Classic prediction criteria deal primarily with surface anatomy and fail to address issues such as lingual tonsils, epiglottic cysts, and other soft tissue pathology. For this reason, despite outward appearances, a history of DI may be the most reliable predictor of future DIs. A history of prior DI is typically elicited in one of two ways—orally or in writing. Frequently, patients discuss prior intubation difficulties during the preanesthetic interview. Alternatively, this information may be discovered in old records of patients, in written letters, or through the Medic Alert National Registry (see Chapter 54). The Medic Alert Registry provides patients with bracelets and cards that identify their basic medical problem; more information is available through an emergency phone number provided to each registrant.
VIII Clinical Pearls
• No single test reliably predicts DMV or DL.
• Generally accepted predictors of DA management tend to have poor sensitivity and low positive predictive value.
• Proposed predictors of impossible facemask ventilation include neck radiation changes, beard, male gender, OSA, and Mallampati-Samsoon class III or IV.

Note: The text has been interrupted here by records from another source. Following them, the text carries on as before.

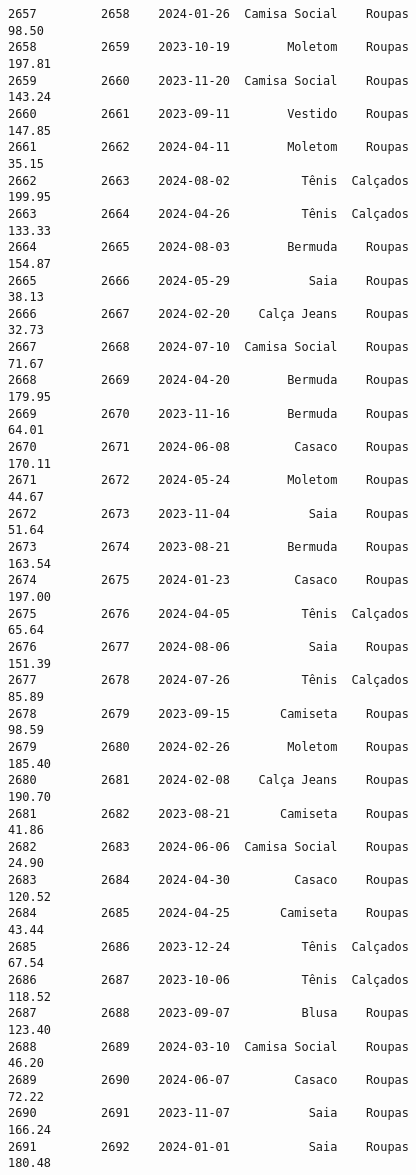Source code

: \documentclass[11pt]{article}
\begin{document}
\begin{Verbatim}[commandchars=\\\{\}]
2657         2658    2024-01-26  Camisa Social    Roupas           98.50   
2658         2659    2023-10-19        Moletom    Roupas          197.81   
2659         2660    2023-11-20  Camisa Social    Roupas          143.24   
2660         2661    2023-09-11        Vestido    Roupas          147.85   
2661         2662    2024-04-11        Moletom    Roupas           35.15   
2662         2663    2024-08-02          Tênis  Calçados          199.95   
2663         2664    2024-04-26          Tênis  Calçados          133.33   
2664         2665    2024-08-03        Bermuda    Roupas          154.87   
2665         2666    2024-05-29           Saia    Roupas           38.13   
2666         2667    2024-02-20    Calça Jeans    Roupas           32.73   
2667         2668    2024-07-10  Camisa Social    Roupas           71.67   
2668         2669    2024-04-20        Bermuda    Roupas          179.95   
2669         2670    2023-11-16        Bermuda    Roupas           64.01   
2670         2671    2024-06-08         Casaco    Roupas          170.11   
2671         2672    2024-05-24        Moletom    Roupas           44.67   
2672         2673    2023-11-04           Saia    Roupas           51.64   
2673         2674    2023-08-21        Bermuda    Roupas          163.54   
2674         2675    2024-01-23         Casaco    Roupas          197.00   
2675         2676    2024-04-05          Tênis  Calçados           65.64   
2676         2677    2024-08-06           Saia    Roupas          151.39   
2677         2678    2024-07-26          Tênis  Calçados           85.89   
2678         2679    2023-09-15       Camiseta    Roupas           98.59   
2679         2680    2024-02-26        Moletom    Roupas          185.40   
2680         2681    2024-02-08    Calça Jeans    Roupas          190.70   
2681         2682    2023-08-21       Camiseta    Roupas           41.86   
2682         2683    2024-06-06  Camisa Social    Roupas           24.90   
2683         2684    2024-04-30         Casaco    Roupas          120.52   
2684         2685    2024-04-25       Camiseta    Roupas           43.44   
2685         2686    2023-12-24          Tênis  Calçados           67.54   
2686         2687    2023-10-06          Tênis  Calçados          118.52   
2687         2688    2023-09-07          Blusa    Roupas          123.40   
2688         2689    2024-03-10  Camisa Social    Roupas           46.20   
2689         2690    2024-06-07         Casaco    Roupas           72.22   
2690         2691    2023-11-07           Saia    Roupas          166.24   
2691         2692    2024-01-01           Saia    Roupas          180.48   

\end{Verbatim}
\end{document}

• Recommended tests to predict DI include history of DI, protruding upper incisors, interincisor distance <3 cm, failed TMJ translation, small indurated mandibular space, limited cervical vertebral range of motion, TMD <6 cm, Mallampati-Samsoon Class III or IV, and short thick neck.
• The Cormack-Lehane views are as follows: grade I, entire glottic aperture visualized; grade II, posterior glottis visualized, but not the anterior portion; grade III, epiglottis visualized, but no part of the glottis; grade IV, soft palate visualized, but not the epiglottis.
• High-dose opioids sometimes produce vocal cord adduction leading to DMV and DI.